Dataset entries:
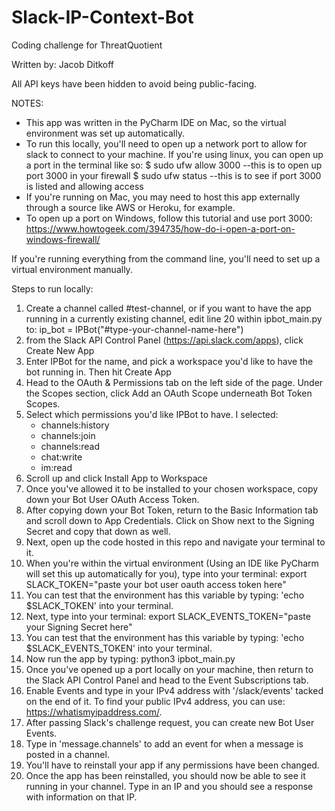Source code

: # Slack-IP-Context-Bot
Coding challenge for ThreatQuotient

Written by: Jacob Ditkoff

All API keys have been hidden to avoid being public-facing.

NOTES: 
  - This app was written in the PyCharm IDE on Mac, so the virtual environment was set up automatically. 
  - To run this locally, you'll need to open up a network port to allow for slack to connect to your machine. If you're using linux, you can open up a port in the terminal like so:
        $ sudo ufw allow 3000     --this is to open up port 3000 in your firewall
        $ sudo ufw status         --this is to see if port 3000 is listed and allowing access
  - If you're running on Mac, you may need to host this app externally through a source like AWS or Heroku, for example.
  - To open up a port on Windows, follow this tutorial and use port 3000: https://www.howtogeek.com/394735/how-do-i-open-a-port-on-windows-firewall/ 
        
If you're running everything from the command line, you'll need to set up a virtual environment manually. 

Steps to run locally: 
  1) Create a channel called #test-channel, or if you want to have the app running in a currently existing channel, edit line 20 within ipbot_main.py to:           ip_bot = IPBot("#type-your-channel-name-here") 
  2) from the Slack API Control Panel (https://api.slack.com/apps), click Create New App
  3) Enter IPBot for the name, and pick a workspace you'd like to have the bot running in. Then hit Create App
  4) Head to the OAuth & Permissions tab on the left side of the page. Under the Scopes section, click Add an OAuth Scope underneath Bot Token Scopes.
  5) Select which permissions you'd like IPBot to have. I selected:
        - channels:history
        - channels:join
        - channels:read
        - chat:write
        - im:read
  6) Scroll up and click Install App to Workspace
  7) Once you've allowed it to be installed to your chosen workspace, copy down your Bot User OAuth Access Token.
  8) After copying down your Bot Token, return to the Basic Information tab and scroll down to App Credentials. Click on Show next to the Signing Secret and copy that down as well.
  9) Next, open up the code hosted in this repo and navigate your terminal to it.
  10) When you're within the virtual environment (Using an IDE like PyCharm will set this up automatically for you), type into your terminal:
        export SLACK_TOKEN="paste your bot user oauth access token here"
  9) You can test that the environment has this variable by typing: 'echo $SLACK_TOKEN' into your terminal.
  10) Next, type into your terminal:
        export SLACK_EVENTS_TOKEN="paste your Signing Secret here"
  11) You can test that the environment has this variable by typing: 'echo $SLACK_EVENTS_TOKEN' into your terminal.
  12) Now run the app by typing:
        python3 ipbot_main.py
  14) Once you've opened up a port locally on your machine, then return to the Slack API Control Panel and head to the Event Subscriptions tab.
  15) Enable Events and type in your IPv4 address with '/slack/events' tacked on the end of it. To find your public IPv4 address, you can use: https://whatismyipaddress.com/.  
  16) After passing Slack's challenge request, you can create new Bot User Events. 
  17) Type in 'message.channels' to add an event for when a message is posted in a channel. 
  18) You'll have to reinstall your app if any permissions have been changed. 
  19) Once the app has been reinstalled, you should now be able to see it running in your channel. Type in an IP and you should see a response with information on that IP.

What you are asked to do |
Return the lines above that include the string "down".

Result |
  7) Once you've allowed it to be installed to your chosen workspace, copy down your Bot User OAuth Access Token.
  8) After copying down your Bot Token, return to the Basic Information tab and scroll down to App Credentials. Click on Show next to the Signing Secret and copy that down as well.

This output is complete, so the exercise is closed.